AI-First or Customer-First?
The Gap Nobody Wants to Admit
I want to start with a number I read this morning, because this one deserves to land before anything else.
Sixty-six percent of CX practitioners believe their customer experience improved last year.
Seventeen percent of customers agree.
Read that again.
Nearly two-thirds of the people building and managing customer experience believe it’s getting better.
Less than one in five of the people actually living it feel the same way.
Medallia’s 2026 State of Customer Experience report released this data, and I haven’t been able to stop thinking about what it really means. Not the technology implications. Not the strategic implications. The cultural ones.
We have created organizations that are extraordinarily good at convincing themselves they’re doing well.
The Comfort Program Problem
Here’s what the data also shows: organizations are pouring resources into AI and CX technology, yet 30 to 40 percent of departments take no meaningful action on the critical customer insights they receive. The insights arrive. Someone presents them. They sit in a silo. Customers quietly leave.
Only one in three CX teams has visibility into the full customer journey.

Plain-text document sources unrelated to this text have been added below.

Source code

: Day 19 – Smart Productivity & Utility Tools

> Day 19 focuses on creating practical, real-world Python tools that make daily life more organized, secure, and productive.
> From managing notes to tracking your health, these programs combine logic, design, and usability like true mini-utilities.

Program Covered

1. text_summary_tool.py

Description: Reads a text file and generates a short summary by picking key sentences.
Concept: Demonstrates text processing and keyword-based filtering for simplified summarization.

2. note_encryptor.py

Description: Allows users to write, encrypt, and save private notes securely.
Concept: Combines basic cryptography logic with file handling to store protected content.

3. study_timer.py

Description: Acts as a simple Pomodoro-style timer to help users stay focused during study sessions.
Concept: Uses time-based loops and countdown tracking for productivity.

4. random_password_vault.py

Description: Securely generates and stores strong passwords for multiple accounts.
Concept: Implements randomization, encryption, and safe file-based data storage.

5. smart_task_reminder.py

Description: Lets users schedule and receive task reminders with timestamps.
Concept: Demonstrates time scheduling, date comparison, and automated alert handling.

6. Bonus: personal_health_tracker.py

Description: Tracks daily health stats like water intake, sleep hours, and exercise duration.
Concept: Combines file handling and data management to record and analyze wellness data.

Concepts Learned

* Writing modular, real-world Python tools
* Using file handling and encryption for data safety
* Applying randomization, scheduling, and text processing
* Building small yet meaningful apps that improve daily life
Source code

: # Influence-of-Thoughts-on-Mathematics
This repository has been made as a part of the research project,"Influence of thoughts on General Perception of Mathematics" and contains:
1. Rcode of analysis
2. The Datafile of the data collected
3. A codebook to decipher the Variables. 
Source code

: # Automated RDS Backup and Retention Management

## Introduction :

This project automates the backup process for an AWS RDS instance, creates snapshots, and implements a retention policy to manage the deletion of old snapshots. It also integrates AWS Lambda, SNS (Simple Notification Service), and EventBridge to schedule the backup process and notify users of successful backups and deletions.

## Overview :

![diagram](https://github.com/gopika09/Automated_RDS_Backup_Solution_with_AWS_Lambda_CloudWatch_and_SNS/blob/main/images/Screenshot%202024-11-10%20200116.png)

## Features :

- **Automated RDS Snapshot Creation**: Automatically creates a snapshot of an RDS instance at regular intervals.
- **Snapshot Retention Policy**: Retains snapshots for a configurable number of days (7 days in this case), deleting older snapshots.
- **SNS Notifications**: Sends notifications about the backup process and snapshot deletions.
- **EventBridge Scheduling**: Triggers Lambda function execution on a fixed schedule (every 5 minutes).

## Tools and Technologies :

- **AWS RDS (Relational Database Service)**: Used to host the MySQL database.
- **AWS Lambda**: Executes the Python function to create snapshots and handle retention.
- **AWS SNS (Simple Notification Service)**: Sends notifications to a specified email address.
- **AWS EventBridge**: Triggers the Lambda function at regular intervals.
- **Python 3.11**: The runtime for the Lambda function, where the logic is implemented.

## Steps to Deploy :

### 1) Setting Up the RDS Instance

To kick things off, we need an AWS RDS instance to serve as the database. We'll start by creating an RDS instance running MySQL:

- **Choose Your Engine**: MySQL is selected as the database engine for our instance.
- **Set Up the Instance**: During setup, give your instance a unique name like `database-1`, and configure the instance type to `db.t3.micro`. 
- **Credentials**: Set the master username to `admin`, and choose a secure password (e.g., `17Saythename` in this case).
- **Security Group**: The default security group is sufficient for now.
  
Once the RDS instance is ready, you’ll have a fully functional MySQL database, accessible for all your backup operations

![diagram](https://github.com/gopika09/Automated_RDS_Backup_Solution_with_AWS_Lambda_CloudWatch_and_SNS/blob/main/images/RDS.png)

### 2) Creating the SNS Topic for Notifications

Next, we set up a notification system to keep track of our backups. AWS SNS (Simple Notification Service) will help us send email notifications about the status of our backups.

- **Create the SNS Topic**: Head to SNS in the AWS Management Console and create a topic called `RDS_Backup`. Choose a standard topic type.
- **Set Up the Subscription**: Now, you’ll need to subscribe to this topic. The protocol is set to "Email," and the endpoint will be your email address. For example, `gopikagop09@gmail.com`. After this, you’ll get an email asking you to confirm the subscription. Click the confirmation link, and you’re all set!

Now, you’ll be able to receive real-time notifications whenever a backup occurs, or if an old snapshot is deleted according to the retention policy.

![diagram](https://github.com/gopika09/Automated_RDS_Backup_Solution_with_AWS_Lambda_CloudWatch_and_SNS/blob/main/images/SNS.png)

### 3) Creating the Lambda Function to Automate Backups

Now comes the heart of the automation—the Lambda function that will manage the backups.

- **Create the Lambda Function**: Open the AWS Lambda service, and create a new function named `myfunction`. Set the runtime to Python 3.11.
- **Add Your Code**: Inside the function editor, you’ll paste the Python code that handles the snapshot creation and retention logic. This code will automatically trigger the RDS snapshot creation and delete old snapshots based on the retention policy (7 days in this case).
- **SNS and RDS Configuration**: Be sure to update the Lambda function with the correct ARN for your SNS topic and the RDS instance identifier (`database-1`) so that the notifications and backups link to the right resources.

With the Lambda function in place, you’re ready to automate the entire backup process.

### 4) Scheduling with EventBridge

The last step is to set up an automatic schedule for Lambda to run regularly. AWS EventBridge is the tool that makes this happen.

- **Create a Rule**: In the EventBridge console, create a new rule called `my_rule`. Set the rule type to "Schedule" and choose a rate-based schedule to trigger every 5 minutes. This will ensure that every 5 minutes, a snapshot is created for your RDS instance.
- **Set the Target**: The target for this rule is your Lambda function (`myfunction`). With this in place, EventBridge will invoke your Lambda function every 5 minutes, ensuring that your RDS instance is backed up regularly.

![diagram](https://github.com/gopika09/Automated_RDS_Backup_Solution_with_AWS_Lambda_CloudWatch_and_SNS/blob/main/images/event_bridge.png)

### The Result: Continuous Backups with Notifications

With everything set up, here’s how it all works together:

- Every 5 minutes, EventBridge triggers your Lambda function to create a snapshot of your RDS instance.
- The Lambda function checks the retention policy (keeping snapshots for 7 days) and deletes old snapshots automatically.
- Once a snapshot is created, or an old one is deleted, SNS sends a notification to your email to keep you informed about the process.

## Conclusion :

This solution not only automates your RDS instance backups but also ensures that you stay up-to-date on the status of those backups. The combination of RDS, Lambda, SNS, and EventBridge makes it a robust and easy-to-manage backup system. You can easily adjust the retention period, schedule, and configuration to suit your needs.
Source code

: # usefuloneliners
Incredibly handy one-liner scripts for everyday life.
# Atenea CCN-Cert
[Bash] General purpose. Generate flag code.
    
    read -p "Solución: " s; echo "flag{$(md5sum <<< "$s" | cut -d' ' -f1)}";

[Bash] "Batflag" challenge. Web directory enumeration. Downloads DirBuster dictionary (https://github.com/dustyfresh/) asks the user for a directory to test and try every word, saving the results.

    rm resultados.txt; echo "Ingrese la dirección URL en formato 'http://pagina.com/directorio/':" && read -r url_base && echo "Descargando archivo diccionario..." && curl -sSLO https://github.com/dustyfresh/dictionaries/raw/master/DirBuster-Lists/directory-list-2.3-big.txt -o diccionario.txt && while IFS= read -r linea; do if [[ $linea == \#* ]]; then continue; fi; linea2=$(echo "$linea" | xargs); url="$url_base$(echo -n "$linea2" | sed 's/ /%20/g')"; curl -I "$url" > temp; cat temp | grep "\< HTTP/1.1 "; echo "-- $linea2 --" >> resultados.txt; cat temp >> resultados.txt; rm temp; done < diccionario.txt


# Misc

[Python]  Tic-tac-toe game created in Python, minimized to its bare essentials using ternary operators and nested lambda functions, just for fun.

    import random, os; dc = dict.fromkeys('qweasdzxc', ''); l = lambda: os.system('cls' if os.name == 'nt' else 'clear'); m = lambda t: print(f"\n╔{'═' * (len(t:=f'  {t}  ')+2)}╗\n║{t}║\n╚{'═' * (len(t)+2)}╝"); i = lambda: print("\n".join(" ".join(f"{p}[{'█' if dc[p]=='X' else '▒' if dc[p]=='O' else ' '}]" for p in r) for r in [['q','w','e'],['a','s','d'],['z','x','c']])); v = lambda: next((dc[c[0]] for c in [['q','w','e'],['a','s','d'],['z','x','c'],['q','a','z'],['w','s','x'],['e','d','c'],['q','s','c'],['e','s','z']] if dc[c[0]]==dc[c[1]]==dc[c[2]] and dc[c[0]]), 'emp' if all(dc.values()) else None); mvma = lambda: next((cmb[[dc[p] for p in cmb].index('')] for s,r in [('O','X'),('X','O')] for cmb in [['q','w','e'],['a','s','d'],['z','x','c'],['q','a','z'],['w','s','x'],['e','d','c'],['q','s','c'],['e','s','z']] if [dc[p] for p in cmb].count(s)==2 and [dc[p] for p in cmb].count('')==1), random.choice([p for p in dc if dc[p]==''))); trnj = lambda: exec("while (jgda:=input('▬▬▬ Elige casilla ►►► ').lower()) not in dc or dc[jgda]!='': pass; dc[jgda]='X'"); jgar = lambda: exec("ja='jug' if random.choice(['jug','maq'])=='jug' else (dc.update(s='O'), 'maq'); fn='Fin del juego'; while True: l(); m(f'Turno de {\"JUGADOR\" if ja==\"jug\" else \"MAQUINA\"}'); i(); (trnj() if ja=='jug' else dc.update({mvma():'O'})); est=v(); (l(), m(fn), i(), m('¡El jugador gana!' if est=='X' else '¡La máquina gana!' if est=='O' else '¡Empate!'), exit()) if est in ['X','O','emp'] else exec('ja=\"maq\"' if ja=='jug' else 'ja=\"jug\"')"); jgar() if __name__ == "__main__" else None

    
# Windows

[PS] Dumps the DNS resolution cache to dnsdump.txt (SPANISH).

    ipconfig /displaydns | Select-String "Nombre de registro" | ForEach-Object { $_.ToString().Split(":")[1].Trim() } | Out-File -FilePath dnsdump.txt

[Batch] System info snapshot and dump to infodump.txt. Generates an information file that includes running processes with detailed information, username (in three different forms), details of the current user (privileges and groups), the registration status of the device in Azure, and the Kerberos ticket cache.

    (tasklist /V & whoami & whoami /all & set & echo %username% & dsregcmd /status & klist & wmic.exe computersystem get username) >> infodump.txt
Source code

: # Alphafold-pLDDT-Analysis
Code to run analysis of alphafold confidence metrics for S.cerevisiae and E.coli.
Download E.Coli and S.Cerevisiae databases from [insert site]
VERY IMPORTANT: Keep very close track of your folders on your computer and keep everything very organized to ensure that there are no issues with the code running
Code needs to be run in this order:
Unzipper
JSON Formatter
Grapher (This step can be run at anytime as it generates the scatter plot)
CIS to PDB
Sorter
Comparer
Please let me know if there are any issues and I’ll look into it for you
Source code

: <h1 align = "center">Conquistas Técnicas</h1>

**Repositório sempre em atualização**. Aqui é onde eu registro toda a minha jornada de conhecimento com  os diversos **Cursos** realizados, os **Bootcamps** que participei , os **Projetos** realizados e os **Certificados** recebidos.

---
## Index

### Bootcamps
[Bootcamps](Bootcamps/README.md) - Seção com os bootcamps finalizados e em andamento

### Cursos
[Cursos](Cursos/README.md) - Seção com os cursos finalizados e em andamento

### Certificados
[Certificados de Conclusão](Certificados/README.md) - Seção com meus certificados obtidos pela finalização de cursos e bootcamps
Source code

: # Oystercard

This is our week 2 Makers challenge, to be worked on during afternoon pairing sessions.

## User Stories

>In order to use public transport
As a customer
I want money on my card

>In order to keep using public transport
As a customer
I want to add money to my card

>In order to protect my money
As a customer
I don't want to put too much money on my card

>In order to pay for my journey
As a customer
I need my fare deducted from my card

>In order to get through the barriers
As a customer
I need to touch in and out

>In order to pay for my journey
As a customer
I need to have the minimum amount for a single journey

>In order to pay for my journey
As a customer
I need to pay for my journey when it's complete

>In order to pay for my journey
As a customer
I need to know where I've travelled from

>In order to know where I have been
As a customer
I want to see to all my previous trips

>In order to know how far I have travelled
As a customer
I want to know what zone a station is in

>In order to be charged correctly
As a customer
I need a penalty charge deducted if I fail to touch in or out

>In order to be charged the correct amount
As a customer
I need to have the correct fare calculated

The rest are optimizing pieces of an experience they cannot actually see.
What we’ve built, in many cases, is not a customer experience program. It’s a comfort program — a system designed to generate enough internal metrics to feel good about work that customers aren’t experiencing as better.
I’ve been in the business advisor and CX space long enough to know how this happens. It’s not cynicism. It’s not malice. It’s the organizational tendency — that I write about in my new book, “Beyond Distinction” — to measure what’s easy to measure and then mistake measurement for improvement.
The dashboard gets greener.
The presentation gets applause.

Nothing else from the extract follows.